Available data:
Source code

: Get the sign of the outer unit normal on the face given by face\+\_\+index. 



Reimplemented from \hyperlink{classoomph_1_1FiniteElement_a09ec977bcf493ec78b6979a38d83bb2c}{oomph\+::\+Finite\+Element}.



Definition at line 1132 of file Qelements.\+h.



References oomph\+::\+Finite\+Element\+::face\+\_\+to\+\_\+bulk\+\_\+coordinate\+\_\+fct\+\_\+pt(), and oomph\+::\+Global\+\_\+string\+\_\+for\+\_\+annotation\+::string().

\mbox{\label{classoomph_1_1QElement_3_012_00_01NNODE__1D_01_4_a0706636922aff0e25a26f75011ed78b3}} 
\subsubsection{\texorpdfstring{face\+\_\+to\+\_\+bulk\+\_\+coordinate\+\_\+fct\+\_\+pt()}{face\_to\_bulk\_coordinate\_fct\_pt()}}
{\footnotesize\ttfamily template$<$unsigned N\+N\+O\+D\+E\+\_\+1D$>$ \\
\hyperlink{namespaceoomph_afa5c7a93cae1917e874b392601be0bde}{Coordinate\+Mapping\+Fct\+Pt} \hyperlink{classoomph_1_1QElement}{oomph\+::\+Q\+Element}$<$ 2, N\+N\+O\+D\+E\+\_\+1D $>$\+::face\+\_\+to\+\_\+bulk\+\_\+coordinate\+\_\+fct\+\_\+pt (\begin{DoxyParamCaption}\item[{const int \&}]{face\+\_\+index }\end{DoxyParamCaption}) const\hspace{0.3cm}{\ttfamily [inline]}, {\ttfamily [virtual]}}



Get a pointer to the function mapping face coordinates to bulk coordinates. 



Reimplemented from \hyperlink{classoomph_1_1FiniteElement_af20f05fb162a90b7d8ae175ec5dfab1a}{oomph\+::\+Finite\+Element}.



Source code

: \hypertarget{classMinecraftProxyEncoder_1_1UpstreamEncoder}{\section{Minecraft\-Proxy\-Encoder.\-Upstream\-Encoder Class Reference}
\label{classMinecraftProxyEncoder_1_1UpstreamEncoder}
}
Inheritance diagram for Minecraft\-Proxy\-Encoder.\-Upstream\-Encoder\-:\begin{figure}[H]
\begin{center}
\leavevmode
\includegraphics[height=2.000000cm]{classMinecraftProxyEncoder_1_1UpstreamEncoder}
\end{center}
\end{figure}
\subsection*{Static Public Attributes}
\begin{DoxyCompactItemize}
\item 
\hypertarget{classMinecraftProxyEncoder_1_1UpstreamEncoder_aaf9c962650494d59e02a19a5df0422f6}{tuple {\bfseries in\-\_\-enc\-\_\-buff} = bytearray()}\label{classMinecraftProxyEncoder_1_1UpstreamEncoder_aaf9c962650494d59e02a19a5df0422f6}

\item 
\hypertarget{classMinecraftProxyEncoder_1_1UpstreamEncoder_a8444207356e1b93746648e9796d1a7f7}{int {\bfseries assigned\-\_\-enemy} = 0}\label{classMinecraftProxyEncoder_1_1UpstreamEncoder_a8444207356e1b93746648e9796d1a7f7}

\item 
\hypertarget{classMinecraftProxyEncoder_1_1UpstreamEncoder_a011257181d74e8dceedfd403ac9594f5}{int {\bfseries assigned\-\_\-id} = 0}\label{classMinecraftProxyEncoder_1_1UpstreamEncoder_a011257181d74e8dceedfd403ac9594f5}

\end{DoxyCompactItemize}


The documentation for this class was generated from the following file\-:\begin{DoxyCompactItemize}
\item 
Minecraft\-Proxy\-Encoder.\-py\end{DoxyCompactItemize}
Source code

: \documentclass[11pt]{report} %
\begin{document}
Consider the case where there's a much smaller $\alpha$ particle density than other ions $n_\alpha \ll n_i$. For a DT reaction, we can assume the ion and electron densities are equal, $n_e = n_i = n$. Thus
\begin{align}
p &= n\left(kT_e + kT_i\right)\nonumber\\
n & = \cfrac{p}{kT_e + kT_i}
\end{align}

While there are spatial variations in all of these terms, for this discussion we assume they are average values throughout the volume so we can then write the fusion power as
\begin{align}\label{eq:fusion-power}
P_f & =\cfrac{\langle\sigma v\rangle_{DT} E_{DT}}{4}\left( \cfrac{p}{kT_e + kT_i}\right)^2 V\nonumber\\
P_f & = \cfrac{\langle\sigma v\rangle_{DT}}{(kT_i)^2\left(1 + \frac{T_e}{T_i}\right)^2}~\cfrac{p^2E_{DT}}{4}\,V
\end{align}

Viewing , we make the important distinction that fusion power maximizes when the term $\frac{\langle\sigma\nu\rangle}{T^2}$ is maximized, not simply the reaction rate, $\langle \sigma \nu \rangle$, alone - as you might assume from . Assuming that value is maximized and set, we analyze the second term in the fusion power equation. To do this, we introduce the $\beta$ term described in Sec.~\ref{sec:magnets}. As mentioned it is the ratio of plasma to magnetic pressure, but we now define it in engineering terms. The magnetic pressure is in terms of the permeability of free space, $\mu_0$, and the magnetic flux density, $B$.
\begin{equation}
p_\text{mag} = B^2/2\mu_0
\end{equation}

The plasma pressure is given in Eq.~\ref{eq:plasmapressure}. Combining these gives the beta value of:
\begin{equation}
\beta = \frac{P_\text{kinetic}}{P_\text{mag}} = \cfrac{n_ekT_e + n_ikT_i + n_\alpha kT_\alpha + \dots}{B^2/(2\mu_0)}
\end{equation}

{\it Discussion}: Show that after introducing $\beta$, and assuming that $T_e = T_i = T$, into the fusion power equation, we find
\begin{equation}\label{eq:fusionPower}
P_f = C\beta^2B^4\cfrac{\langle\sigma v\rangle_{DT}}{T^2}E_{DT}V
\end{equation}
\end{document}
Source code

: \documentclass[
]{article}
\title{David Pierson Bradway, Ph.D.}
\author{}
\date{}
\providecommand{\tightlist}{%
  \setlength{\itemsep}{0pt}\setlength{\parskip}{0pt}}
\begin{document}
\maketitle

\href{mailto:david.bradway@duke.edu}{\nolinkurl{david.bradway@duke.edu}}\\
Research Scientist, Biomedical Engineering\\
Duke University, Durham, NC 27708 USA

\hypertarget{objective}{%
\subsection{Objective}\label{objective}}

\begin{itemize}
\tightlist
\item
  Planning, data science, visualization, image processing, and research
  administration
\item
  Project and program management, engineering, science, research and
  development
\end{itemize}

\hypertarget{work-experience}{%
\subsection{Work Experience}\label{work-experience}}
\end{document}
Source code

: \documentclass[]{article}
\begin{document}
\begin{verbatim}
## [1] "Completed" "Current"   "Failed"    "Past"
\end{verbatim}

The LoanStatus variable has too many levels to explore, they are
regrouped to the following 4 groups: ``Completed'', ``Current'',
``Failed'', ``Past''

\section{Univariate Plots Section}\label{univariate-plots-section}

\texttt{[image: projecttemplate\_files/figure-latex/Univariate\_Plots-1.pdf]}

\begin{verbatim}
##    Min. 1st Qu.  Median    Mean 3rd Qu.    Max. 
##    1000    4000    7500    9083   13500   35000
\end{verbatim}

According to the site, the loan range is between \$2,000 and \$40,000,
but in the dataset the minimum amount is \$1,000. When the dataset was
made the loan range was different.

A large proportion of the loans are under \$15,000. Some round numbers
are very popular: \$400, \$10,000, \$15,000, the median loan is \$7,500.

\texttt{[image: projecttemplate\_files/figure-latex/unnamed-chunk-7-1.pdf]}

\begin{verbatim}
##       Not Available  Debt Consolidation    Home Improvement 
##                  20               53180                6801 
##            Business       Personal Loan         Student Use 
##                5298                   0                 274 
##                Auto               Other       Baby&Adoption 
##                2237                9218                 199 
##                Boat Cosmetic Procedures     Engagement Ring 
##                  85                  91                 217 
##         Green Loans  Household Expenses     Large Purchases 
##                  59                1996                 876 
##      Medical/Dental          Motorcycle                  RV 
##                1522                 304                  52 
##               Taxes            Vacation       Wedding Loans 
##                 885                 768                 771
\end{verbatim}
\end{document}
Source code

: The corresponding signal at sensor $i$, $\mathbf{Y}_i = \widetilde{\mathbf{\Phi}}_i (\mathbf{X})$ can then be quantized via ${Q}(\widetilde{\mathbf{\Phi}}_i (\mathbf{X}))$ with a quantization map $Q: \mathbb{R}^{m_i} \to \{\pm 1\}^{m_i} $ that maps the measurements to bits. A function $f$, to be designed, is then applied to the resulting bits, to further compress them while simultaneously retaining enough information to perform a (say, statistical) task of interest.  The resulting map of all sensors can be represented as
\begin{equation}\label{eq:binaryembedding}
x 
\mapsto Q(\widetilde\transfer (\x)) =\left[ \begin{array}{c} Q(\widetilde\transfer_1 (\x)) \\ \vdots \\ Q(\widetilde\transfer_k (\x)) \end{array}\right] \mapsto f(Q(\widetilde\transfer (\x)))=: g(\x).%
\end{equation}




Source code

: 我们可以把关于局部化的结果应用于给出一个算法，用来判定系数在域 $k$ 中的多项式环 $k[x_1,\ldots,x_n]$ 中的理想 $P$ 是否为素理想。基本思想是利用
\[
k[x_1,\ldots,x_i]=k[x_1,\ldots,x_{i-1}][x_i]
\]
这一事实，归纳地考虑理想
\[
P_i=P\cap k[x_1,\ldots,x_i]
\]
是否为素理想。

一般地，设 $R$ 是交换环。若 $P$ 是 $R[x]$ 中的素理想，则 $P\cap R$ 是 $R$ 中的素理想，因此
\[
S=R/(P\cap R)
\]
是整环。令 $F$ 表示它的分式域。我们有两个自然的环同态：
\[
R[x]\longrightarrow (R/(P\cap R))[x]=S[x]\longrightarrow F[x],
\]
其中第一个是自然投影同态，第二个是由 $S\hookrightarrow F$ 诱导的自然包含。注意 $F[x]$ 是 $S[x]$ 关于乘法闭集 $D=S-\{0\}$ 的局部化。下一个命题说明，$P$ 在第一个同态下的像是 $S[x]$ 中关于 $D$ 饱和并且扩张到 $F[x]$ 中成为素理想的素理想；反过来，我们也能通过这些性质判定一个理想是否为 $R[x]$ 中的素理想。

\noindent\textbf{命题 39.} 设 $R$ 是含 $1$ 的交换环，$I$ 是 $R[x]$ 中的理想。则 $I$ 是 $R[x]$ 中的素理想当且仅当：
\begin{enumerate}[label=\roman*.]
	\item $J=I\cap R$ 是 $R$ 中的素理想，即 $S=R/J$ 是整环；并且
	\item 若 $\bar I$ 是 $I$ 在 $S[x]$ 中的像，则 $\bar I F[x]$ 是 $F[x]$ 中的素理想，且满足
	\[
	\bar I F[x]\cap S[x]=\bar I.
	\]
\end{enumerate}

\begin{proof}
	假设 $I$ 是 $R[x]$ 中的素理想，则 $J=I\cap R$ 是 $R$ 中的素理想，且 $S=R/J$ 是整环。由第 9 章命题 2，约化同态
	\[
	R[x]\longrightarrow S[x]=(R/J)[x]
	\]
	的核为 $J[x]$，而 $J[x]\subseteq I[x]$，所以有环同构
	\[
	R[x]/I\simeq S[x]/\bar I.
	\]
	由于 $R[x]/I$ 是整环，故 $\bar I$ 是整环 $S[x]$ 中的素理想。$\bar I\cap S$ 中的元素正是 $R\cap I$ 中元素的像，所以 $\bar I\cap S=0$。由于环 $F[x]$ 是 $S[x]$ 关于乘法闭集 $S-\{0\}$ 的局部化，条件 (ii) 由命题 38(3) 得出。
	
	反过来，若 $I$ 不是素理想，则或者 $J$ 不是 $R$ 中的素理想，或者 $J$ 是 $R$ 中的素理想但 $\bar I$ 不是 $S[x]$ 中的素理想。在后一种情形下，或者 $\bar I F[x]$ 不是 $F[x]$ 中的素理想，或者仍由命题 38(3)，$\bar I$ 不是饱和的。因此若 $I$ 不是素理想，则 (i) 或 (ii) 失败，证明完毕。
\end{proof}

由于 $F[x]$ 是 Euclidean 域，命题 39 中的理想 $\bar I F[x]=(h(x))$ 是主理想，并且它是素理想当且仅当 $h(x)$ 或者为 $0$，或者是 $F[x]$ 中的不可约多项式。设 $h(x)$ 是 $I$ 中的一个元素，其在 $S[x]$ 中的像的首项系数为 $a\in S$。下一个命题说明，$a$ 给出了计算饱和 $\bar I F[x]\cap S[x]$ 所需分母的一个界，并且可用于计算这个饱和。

What to produce: Search the records above for "longrightarrow" and copy every line that has it.

Exercise solution:
R[x]\longrightarrow (R/(P\cap R))[x]=S[x]\longrightarrow F[x],
	R[x]\longrightarrow S[x]=(R/J)[x]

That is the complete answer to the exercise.